Task brief |
For each line of the data below that contains "Session", return that line.

Saved entries
*****
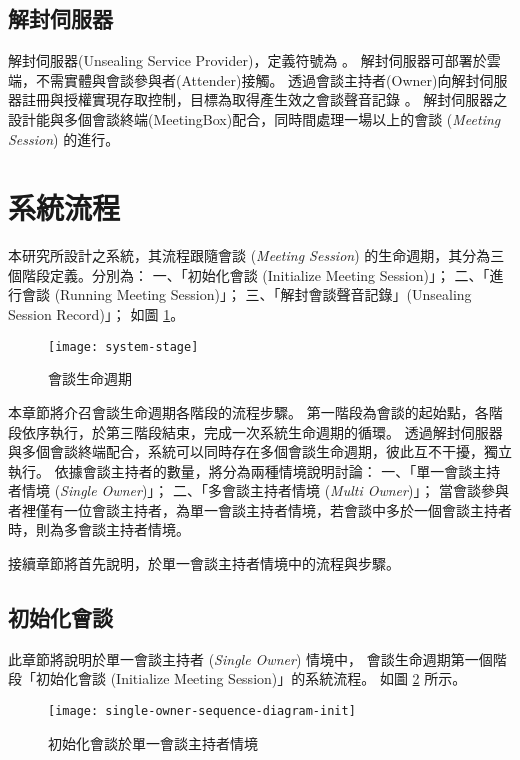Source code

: \subsection{解封伺服器}

    解封伺服器(Unsealing Service Provider)，定義符號為 \DEFserver。
解封伺服器可部署於雲端，不需實體與會談參與者(Attender)接觸。
透過會談主持者(Owner)向解封伺服器註冊與授權實現存取控制，目標為取得產生效之會談聲音記錄 \DEFrecREV。
解封伺服器之設計能與多個會談終端(MeetingBox)配合，同時間處理一場以上的會談 ({\it Meeting Session}) 的進行。


\section{系統流程}\label{sec:system-flow}

    本研究所設計之系統，其流程跟隨會談 ({\it Meeting Session}) 的生命週期，其分為三個階段定義。分別為：
一、「初始化會談 (Initialize Meeting Session)」；
二、「進行會談 (Running Meeting Session)」；
三、「解封會談聲音記錄」(Unsealing Session Record)」；
如圖 \ref{fig:system-stage}。

\begin{figure}[H]
    \centering
    \texttt{[image: system-stage]}
    \caption{會談生命週期}\label{fig:system-stage}
\end{figure}

    本章節將介召會談生命週期各階段的流程步驟。
第一階段為會談的起始點，各階段依序執行，於第三階段結束，完成一次系統生命週期的循環。
透過解封伺服器與多個會談終端配合，系統可以同時存在多個會談生命週期，彼此互不干擾，獨立執行。
依據會談主持者的數量，將分為兩種情境說明討論：
一、「單一會談主持者情境 ({\it Single Owner})」；
二、「多會談主持者情境 ({\it Multi Owner})」；
當會談參與者裡僅有一位會談主持者，為單一會談主持者情境，若會談中多於一個會談主持者時，則為多會談主持者情境。

    接續章節將首先說明，於單一會談主持者情境中的流程與步驟。


\subsection{初始化會談}\label{subsec:initialize}

    此章節將說明於單一會談主持者 ({\it Single Owner}) 情境中，
會談生命週期第一個階段「初始化會談 (Initialize Meeting Session)」的系統流程。
如圖 \ref{fig:s-o-init} 所示。

\begin{figure}[H]
    \centering
    \texttt{[image: single-owner-sequence-diagram-init]}
    \caption{初始化會談於單一會談主持者情境}\label{fig:s-o-init}
\end{figure}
*****
Answer to the problem |
解封伺服器之設計能與多個會談終端(MeetingBox)配合，同時間處理一場以上的會談 ({\it Meeting Session}) 的進行。
    本研究所設計之系統，其流程跟隨會談 ({\it Meeting Session}) 的生命週期，其分為三個階段定義。分別為：
一、「初始化會談 (Initialize Meeting Session)」；
二、「進行會談 (Running Meeting Session)」；
三、「解封會談聲音記錄」(Unsealing Session Record)」；
會談生命週期第一個階段「初始化會談 (Initialize Meeting Session)」的系統流程。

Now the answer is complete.